Stimulus doesn’t work anymore because the government and most people buy cheap imported stuff foolishly believing that saving a little money this moment leads to a better life in the future.
Wood is an amazing example of how we could have a big effect right here.  We are surrounded by 16 million acres of undervalued and underutilized forests in Wisconsin, plus hundreds of million trees in our cities and villages that are mostly wasted and costly to dispose of when they are cut.
Today in Wisconsin we are exporting our best walnut and white oak logs to the far east for cheap commodity prices.  We have lost 500,000 jobs and $20 Billion in production in the Wisconsin Timber Industry in the last few decades to globalization and cheap labor.
Wood customers need to stop buying cheap imported wood substitutes or super expensive trophy wood - and enjoy the beautiful and natural wood resources growing all around us.  Using local wood directly lowers the demand for illegally logged wood and for clear cutting the rainforest.
An example:  Cheap ‘wood’ flooring  – you can bet the timber was stolen and/or illegally logged, the grower and community received little to no benefits from the harvest but was left with a huge mess in their local environment, processing was done in dangerous and dirty mills with cheap labor.  Huge amounts of energy were used in transportation
Using locally grown and manufactured wood products keeps nearly all of the value of trees in the local economy – one well paying and rewarding job could be supported by every ten acres of forest or by every 50 trees cut in a city during one year.
Support small local companies that produce natural, solid, local goods
Keep your money and our jobs in the local economy with your choices
Pay a fair price to a good company – you get what you pay for. 

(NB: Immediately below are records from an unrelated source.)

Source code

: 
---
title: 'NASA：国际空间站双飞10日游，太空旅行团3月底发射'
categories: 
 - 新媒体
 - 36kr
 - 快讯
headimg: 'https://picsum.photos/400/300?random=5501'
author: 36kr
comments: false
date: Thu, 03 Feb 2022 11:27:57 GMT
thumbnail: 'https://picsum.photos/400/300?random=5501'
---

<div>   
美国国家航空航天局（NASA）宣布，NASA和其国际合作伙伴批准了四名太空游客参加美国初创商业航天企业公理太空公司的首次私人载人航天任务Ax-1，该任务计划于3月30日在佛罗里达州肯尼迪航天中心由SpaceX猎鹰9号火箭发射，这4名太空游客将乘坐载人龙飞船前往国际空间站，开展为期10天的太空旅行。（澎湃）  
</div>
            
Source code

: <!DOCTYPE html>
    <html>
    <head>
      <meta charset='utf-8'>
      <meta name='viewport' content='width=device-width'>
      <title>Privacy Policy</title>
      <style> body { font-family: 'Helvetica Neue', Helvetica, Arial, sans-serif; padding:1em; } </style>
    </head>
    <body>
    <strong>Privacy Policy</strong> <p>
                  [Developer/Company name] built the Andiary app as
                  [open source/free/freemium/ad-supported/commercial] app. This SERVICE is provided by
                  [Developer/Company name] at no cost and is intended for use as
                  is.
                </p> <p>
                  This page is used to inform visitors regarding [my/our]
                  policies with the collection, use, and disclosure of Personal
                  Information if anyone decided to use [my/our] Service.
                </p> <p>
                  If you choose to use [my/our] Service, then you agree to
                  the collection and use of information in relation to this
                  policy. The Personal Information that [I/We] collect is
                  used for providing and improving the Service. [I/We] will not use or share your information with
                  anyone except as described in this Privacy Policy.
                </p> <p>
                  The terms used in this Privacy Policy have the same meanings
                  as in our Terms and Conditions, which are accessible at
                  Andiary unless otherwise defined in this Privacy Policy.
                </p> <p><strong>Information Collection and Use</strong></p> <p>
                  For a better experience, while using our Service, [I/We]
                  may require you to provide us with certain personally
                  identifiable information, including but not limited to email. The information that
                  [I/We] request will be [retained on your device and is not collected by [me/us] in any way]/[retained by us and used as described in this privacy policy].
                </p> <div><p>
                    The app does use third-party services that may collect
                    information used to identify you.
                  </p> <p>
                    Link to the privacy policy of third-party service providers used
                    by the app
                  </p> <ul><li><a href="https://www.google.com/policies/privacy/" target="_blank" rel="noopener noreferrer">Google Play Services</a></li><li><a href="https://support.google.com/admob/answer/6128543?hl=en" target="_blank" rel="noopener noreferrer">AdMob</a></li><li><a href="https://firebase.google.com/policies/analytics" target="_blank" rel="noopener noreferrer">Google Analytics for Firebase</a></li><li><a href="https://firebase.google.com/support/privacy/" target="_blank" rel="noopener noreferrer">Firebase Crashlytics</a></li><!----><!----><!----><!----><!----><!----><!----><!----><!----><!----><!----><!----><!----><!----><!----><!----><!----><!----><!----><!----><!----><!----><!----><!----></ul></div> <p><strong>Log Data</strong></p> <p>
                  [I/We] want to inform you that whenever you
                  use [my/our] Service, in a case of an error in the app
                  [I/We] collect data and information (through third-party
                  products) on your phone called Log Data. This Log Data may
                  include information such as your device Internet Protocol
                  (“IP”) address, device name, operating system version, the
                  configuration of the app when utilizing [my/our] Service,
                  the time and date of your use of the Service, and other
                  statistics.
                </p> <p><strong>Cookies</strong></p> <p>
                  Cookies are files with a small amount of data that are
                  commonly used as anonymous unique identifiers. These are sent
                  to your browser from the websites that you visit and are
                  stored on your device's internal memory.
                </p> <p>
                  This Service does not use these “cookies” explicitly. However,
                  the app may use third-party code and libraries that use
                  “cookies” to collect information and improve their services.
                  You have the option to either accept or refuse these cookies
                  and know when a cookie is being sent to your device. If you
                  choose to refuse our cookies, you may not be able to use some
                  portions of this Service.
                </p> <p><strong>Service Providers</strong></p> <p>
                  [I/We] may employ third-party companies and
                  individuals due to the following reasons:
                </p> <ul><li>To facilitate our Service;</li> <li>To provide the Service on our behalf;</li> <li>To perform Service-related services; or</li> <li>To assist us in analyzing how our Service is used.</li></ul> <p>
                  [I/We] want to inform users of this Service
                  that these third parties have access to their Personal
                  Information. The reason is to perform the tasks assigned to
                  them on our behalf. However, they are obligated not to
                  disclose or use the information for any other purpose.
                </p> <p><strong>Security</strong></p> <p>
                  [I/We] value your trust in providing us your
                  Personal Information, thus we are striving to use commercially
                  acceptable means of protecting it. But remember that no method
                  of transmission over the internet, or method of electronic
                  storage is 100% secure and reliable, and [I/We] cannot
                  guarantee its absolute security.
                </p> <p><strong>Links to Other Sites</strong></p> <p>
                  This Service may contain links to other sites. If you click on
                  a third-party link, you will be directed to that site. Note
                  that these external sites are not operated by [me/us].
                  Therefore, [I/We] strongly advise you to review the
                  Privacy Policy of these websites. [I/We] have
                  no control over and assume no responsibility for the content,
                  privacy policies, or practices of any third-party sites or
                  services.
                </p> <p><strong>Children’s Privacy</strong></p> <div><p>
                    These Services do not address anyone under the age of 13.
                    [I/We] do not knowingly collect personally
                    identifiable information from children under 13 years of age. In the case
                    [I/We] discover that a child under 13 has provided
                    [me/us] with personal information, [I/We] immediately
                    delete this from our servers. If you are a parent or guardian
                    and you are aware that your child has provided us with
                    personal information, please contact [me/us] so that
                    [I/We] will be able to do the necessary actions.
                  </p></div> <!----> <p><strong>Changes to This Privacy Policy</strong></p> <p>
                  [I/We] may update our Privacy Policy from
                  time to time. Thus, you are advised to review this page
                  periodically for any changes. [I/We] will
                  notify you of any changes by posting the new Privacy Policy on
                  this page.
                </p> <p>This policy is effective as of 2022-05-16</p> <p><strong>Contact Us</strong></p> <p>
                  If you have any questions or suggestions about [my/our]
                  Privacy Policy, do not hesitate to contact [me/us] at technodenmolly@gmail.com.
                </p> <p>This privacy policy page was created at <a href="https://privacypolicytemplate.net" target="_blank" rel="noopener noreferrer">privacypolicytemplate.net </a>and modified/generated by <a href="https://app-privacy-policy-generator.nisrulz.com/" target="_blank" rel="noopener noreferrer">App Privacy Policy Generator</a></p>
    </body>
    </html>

cheap and convenient comes at a very high cost

Sunday, April 21, 2013

A Better Way

Here is a one in a million – a perfect log, the best of the best.  Toppled in a windstorm, I salvaged this dead White Oak tree and am about to make a lot of money from the windfall opportunity.
This log measures 20 inches diameter inside the bark on the small end and 8 feet long.  Using the Scribner log scale the volume is about 140 board feet of lumber.   (The upper logs of this tree contained another 360 board feet.)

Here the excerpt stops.